In so many ways this has been a year of learning to wait, of having patience and tolerating uncertainty. I got a healthy dose of that lesson in early November when I woke up one morning with a sore throat. Allergies, I thought as I drank my morning coffee and made plans for the day. It was a Monday: Experienced Goods was closed and I had grocery shopping to do and an appointment to go to. Then the sneezing, runny nose and congestion kicked in, tell-tale signs of a head cold. And because it’s this particular year, because we’ve all been drilled in the importance of treating cold symptoms as possible COVID symptoms, I cancelled my appointment, called my doctor’s office and made an appointment to be tested that afternoon. I also called Karen and explained the situation; to keep my co-workers and anyone else I came into contact with safe, I could not return to work until I got a negative test result. In the before times, I would have taken a day off, two at most, to get over the worst of the cold symptoms and then returned to work with a box of tissues and a supply of cough drops in my bag. But everything is different this year and I would have to wait, 3-5 days said my doctor’s office.
This was also the week of the presidential election, and like many people, I was consumed with worry about the result. It was clear we would not know a definitive outcome for several days after the election as votes were counted, a process I likened to watching the movie The Exorcist for the first time when I was in college: mostly with my eyes closed but sneaking a peek now and then. So, more waiting. Waiting to find out who would be leading the country for the next four years. Waiting to find out if I had a disease that has killed hundreds of thousands of people so far. Worried that if my test was positive, I might have exposed my co-workers and the many people that shop at Experienced Goods to that disease. Waiting and feeling awful and binge watching The Umbrella Academy on Hulu. Also REALLY missing being at work. Now, I have had quite a variety of jobs in my life, some strange, some boring, some relatively tolerable. I would not say that I ever missed being at any of them when I had time off. Until now. I missed my co-workers, I missed how we laugh and work so well together. I missed the ever changing and fascinating variety of goods we sell. I missed the quirky, you-can’t-make-it-up energy of our customers and how much they appreciate us and the shop. I wanted to be back in the thick of it, not stuck at home waiting, waiting, waiting.

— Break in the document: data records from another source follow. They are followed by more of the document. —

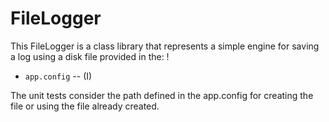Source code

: # FileLogger

This FileLogger is a class library that represents a simple engine for saving a log using a disk file provided in the:
!

* `app.config` -- (I)

The unit tests consider the path defined in the app.config for creating the file or using the file already created.

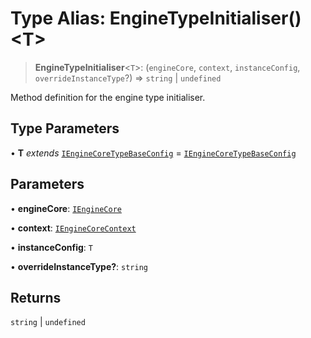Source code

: # Type Alias: EngineTypeInitialiser()\<T\>

> **EngineTypeInitialiser**\<`T`\>: (`engineCore`, `context`, `instanceConfig`, `overrideInstanceType`?) => `string` \| `undefined`

Method definition for the engine type initialiser.

## Type Parameters

• **T** *extends* [`IEngineCoreTypeBaseConfig`](../interfaces/IEngineCoreTypeBaseConfig.md) = [`IEngineCoreTypeBaseConfig`](../interfaces/IEngineCoreTypeBaseConfig.md)

## Parameters

• **engineCore**: [`IEngineCore`](../interfaces/IEngineCore.md)

• **context**: [`IEngineCoreContext`](../interfaces/IEngineCoreContext.md)

• **instanceConfig**: `T`

• **overrideInstanceType?**: `string`

## Returns

`string` \| `undefined`
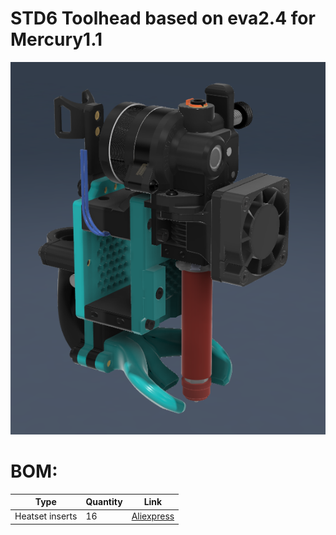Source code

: # STD6 Toolhead based on eva2.4 for Mercury1.1
<img src="IMAGES/STD6_9mm_Extended.png">

# BOM:
| Type | Quantity | Link |
| --- | --- | --- |
| Heatset inserts | 16 | [Aliexpress]() |
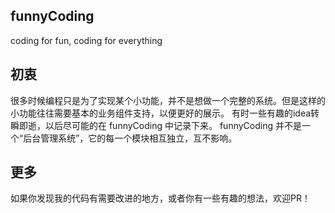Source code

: ## funnyCoding
coding for fun, coding for everything

## 初衷
很多时候编程只是为了实现某个小功能，并不是想做一个完整的系统。但是这样的小功能往往需要基本的业务组件支持，以便更好的展示。
有时一些有趣的idea转瞬即逝，以后尽可能的在 funnyCoding 中记录下来。
funnyCoding 并不是一个“后台管理系统”，它的每一个模块相互独立，互不影响。

## 更多
如果你发现我的代码有需要改进的地方，或者你有一些有趣的想法，欢迎PR！

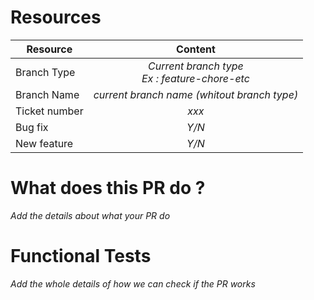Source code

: # Resources

| Resource    |                     Content                      |
|-------------|:------------------------------------------------:|
| Branch Type | *Current branch type<br/>Ex : feature-chore-etc* |
| Branch Name |   *current branch name (whitout branch type)*    |
| Ticket number |                      *xxx*                       |
| Bug fix     |                      *Y/N*                       |
| New feature |                      *Y/N*                       |

# What does this PR do ?

*Add the details about what your PR do*

# Functional Tests

*Add the whole details of how we can check if the PR works*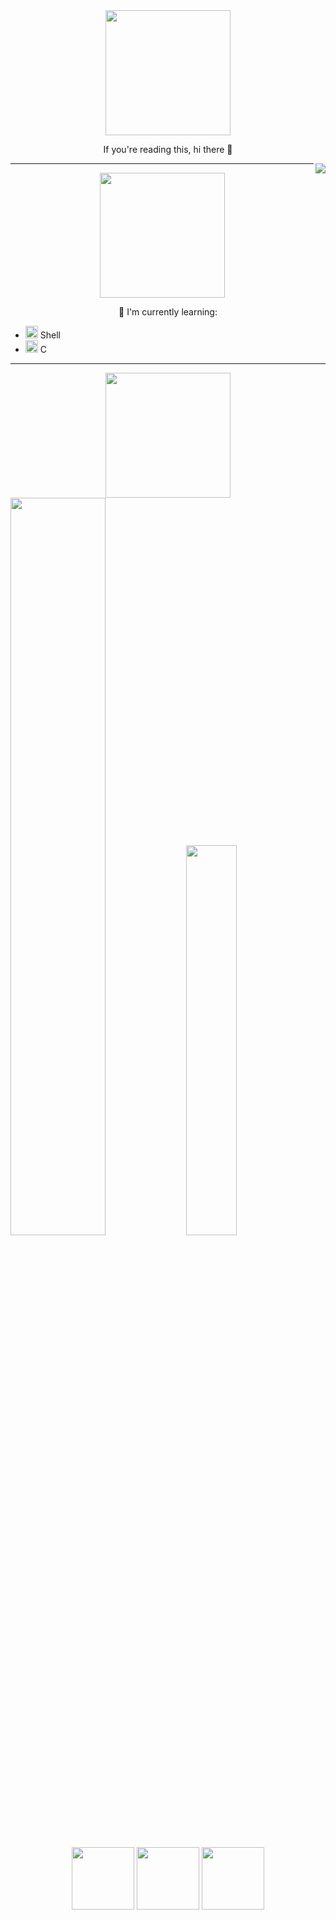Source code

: <div id="header" align="center">
  <img src="https://uploads-ssl.webflow.com/603c87adb15be3cb0b3ed9b5/61bf0b5c372eeeb5d44b6b5f_6.png" width="200"/>
</div> 
<p align="center">
  If you're reading this, hi there 👋
</p>

<p><img align="right" src="https://profile-counter.glitch.me/chelseyqc/count.svg"</p>

---

<div id="header" align="center">
  <img src="https://uploads-ssl.webflow.com/603c87adb15be3cb0b3ed9b5/61bf097bc69c24692f6457b4_3-p-500.png" width="200"/>
</div> 

<p align="center">
  🌱 I'm currently learning:
  
  - <img src="https://cdn.icon-icons.com/icons2/2367/PNG/512/terminal_shell_icon_143501.png" width="20"/> Shell
  - <img src="https://cdn.icon-icons.com/icons2/2415/PNG/512/c_original_logo_icon_146611.png" width="20"/> C
    
</p>

---

<div id="header" align="center">
  <img src="https://uploads-ssl.webflow.com/603c87adb15be3cb0b3ed9b5/61bf09f5be7634261e9b0358_5.png" width="200"/>
</div> 

<!--
<p><img align="left" src="https://github-readme-stats.vercel.app/api/top-langs?username=chelseyqc"</p>
-->

<div class='container'>
<img style="height: auto; width: 55%;" class="img" src="https://github-readme-stats.vercel.app/api?username=chelseyqc&show_icons=true" />
<img style="height: auto; width: 40%;" class="img" src="https://github-readme-stats.vercel.app/api/top-langs/?username=chelseyqc&langs_count=8&layout=compact" />
&nbsp;
</div>

<p align="center">
  <img src="https://stickershop.line-scdn.net/stickershop/v1/sticker/398783257/android/sticker.png?v=1" width="100" />
  <img src="https://stickershop.line-scdn.net/stickershop/v1/sticker/398783257/android/sticker.png?v=1" width="100" />
  <img src="https://stickershop.line-scdn.net/stickershop/v1/sticker/398783257/android/sticker.png?v=1" width="100" />
</p>


<!--
**chelseyqc/chelseyqc** is a ✨ _special_ ✨ repository because its `README.md` (this file) appears on your GitHub profile.

Here are some ideas to get you started:

- 🔭 I’m currently working on ...
- 🌱 I’m currently learning ...
- 👯 I’m looking to collaborate on ...
- 🤔 I’m looking for help with ...
- 💬 Ask me about ...
- 📫 How to reach me: ...
- 😄 Pronouns: ...
- ⚡ Fun fact: ...
-->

I called my doctor’s office on Thursday, no test result. I called again on Friday, no result. Tests were being sent to the Mayo Clinic due to a problem with the lab at UVM in Burlington, so I was informed it would probably be Monday at the earliest. At this point I was feeling good enough to work on some sewing projects and do a little yardwork, so I used those activities to help me embrace the state of uncertainty, and to remember that my job at Experienced Goods would be there for me whenever I was able to return. By Saturday, we had a new president, and by Monday afternoon, I had my test result: Negative! Two reasons to be overjoyed, two reasons to dance a little jig and hug my cat!
At Experienced Goods we are selling holiday decorations at a mad clip, people are shopping for gifts and party clothes (Dress up at home! It’s fun!) and despite everything there is a festive mood in the air. During this extremely abnormal time, there is something wonderfully normal about that, and after a year of too many aberrations, too much waiting and too much stress, normal feels like the best gift of all.